As stated in the Authority’s announcement,
- “in several cases, the justification for the increases does not sufficiently distinguish between hospital costs, age-related changes, the contractual adjustment terms agreed upon at the time the contract was signed, and other factors affecting the insured’s final premium.
- Furthermore, the letters informing policyholders do not follow a uniform format and do not always include, within the same document, the old premium, the new premium, the exact percentage increase, the effective date, and a clear explanation of the basis for calculation.”
The Council of State’s decision, however—which the Authority appears to be ignoring—clearly defines the companies’ obligations. It acknowledges that it is lawful for contracts to include clauses allowing for adjustments, but only on the condition that strict transparency rules are followed. The Supreme Court of Cassation rejected an appeal filed by an insurance company seeking to overturn the fines imposed by the Ministry of Commerce.
The Supreme Court of Cassation acknowledges that health insurance policies are long-term contracts and that their cost depends on unpredictable, future factors (such as inflation in the cost of health services), over which the company has no control. Consequently, the need to keep premiums “adequate” constitutes a compelling reason that justifies, in principle, the existence of a unilateral adjustment clause.
The Three Conditions Set by the Council of State
However, the court sets out three clear conditions (pursuant to Law 2251/1994 on consumer protection) for such a clause to be valid and not unfair:
Clear Justification: The “serious reason” for the adjustment must be explicitly stated in the contract.
Understandable Criteria: The contract must include specific and reasonable criteria. The average policyholder must be able to understand how their premium will increase and assess the future financial impact on their pocketbook.
Ongoing Information and Transparency: Sufficient information must be provided both before the contract is signed (e.g., historical data on premium trends) and throughout its term. The company is committed to providing the customer with the necessary information in a timely manner so that the customer can verify whether the increase was applied correctly and exercise their legal rights.
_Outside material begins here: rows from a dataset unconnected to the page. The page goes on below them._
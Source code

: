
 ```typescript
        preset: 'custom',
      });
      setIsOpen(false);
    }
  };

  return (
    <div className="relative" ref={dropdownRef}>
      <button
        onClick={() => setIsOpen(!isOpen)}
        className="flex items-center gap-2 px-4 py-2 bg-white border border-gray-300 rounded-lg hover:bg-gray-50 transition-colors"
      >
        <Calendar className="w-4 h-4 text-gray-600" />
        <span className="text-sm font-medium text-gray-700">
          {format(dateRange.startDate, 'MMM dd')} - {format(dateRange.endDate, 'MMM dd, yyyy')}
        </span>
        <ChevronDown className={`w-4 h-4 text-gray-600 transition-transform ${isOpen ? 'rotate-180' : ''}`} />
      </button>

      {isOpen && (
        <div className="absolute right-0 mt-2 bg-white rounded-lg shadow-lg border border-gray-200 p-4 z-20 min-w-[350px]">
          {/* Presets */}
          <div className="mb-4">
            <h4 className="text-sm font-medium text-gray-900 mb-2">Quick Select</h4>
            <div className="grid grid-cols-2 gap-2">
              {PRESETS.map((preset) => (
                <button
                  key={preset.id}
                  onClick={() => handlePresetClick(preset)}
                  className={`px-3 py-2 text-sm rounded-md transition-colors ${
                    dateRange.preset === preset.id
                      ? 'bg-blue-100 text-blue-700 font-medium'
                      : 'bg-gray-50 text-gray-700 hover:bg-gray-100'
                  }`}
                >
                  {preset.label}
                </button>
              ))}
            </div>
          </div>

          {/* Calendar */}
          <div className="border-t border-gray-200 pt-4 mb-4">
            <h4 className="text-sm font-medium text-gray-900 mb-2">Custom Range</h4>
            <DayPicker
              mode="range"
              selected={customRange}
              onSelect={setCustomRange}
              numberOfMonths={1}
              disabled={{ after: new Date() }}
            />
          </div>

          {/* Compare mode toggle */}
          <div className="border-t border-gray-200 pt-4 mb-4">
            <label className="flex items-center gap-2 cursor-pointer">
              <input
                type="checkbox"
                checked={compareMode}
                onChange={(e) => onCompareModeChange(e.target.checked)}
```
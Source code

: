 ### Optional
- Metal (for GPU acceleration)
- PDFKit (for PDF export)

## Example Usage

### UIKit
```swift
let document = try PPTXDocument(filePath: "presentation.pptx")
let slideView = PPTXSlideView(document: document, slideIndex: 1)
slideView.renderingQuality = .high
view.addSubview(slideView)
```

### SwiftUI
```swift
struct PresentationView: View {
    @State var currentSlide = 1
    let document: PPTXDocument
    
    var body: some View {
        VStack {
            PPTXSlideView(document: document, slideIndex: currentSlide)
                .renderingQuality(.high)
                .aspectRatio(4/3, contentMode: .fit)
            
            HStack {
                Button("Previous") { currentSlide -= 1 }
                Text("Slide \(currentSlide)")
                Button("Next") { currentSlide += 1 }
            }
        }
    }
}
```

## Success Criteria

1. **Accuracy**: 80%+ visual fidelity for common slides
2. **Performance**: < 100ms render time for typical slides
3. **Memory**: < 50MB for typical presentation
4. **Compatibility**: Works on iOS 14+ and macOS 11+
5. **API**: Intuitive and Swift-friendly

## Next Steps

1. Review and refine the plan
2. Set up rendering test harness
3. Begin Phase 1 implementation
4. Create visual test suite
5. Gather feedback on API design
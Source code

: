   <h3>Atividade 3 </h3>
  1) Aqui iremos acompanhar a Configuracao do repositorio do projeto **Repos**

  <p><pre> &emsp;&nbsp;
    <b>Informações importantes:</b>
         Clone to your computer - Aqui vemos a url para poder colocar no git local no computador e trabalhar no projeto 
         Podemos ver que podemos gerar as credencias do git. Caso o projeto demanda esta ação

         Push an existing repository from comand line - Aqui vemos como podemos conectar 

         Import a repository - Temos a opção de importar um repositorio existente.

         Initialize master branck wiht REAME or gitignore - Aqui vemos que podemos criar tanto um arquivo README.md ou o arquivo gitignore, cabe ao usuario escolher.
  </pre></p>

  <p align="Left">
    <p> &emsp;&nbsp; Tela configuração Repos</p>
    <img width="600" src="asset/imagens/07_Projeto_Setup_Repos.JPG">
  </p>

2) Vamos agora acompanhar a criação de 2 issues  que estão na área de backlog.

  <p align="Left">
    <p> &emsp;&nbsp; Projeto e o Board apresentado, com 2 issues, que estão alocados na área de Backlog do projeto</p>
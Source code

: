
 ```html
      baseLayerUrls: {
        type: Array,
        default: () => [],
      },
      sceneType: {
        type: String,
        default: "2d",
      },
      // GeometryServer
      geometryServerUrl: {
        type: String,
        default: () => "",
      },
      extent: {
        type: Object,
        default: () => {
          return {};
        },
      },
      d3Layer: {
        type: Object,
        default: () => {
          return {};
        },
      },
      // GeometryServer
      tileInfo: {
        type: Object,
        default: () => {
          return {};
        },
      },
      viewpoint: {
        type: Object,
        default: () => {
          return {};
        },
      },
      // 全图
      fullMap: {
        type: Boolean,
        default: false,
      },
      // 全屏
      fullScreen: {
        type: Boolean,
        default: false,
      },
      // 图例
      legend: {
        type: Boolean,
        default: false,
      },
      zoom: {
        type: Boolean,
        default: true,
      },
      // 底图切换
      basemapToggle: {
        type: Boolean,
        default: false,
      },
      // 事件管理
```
In other words, the legal framework (the Consumer Protection Law and its interpretation by the courts) is absolutely clear and allows the Consumer Protection Authority to impose fines on insurance companies for a lack of transparency regarding premium increases. However, the Authority, at least in its early steps in this area, is limiting itself to compiling statistics and issuing friendly advisories, according to legal experts from consumer organizations.